2. The method according to claim 1, characterized in that, The process of obtaining a set of images to be synthesized that are identical to the original object includes: A first original image with a first exposure time for a target object is acquired. The first original image is processed based on a first exposure level and a second exposure level to obtain a first image to be synthesized with a first sensitivity and a first exposure time at the first exposure level, and a short exposure image with a first sensitivity and a first exposure time at the second exposure level. Acquire at least one frame of a second original image for a second exposure duration for the target object, process the at least one frame of the second original image based on a second exposure level, and obtain at least one long exposure image with a second sensitivity and a second exposure duration at the second exposure level; the first sensitivity is greater than the second sensitivity; The set of images to be synthesized is obtained based on the first image to be synthesized, the short-exposure image, and the at least one long-exposure image.
3. The method according to claim 2, characterized in that, The process of fusing the at least two frames of the second image to be synthesized to obtain a high-brightness image includes: Identify the non-overexposed areas in the at least two frames of the second image to be synthesized; Based on the comparison results of the at least two frames of the second image to be synthesized, a moving region is determined in the non-overexposed region; the moving region contains a moving object. Replace the image of the moving region in the non-overexposed region with the image of the corresponding region in the short-exposure image; The image of the non-moving region in the non-overexposed region is replaced with the image of the corresponding region in the long exposure image; there are no moving objects in the non-moving region of the non-overexposed region. A fused high-brightness image is obtained based on the fusion result of the image of the moving region in the replaced non-overexposed region and the image of the non-moving region in the non-overexposed region.

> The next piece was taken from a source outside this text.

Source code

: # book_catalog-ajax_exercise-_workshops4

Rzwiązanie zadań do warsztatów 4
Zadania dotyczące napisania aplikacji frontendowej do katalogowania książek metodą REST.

4. The method according to claim 2, characterized in that, The step of determining the non-moving region in the overexposed area of the high-brightness image based on the comparison results of the at least two frames of the second image to be synthesized includes: Obtain the pixel overlap of the overexposed areas in the at least two frames of the second image to be synthesized; Based on the region where the pixel overlap between the overexposed region of the short exposure image and the overexposed region of the long exposure image is greater than a preset overlap threshold, the non-moving region in the overexposed region of the high brightness image is determined.
5. The method according to claim 1, characterized in that, The step of determining the region to be synthesized in the first image based on the matching result between the first image to be synthesized and the non-moving region in the overexposed region includes: The first image to be synthesized is matched with the non-moving region in the overexposed region to obtain the non-moving region in the first image to be synthesized. The region to be synthesized is obtained from the non-moving region in the first image to be synthesized.
6. The method according to claim 1, characterized in that, The process of determining overexposed areas in a high-brightness image includes: The region with a brightness greater than a preset brightness threshold in the fused high-brightness image is obtained, thus identifying the overexposed region in the high-brightness image.
7. The method according to any one of claims 1 to 6, characterized in that, The step of obtaining the composite image of the same object based on the replaced high-brightness image includes: The replaced high-brightness image is subjected to at least one of the following processes: sharpening, brightness adjustment, and smoothing and denoising, to obtain a composite image of the same object with an image clarity greater than a preset clarity threshold.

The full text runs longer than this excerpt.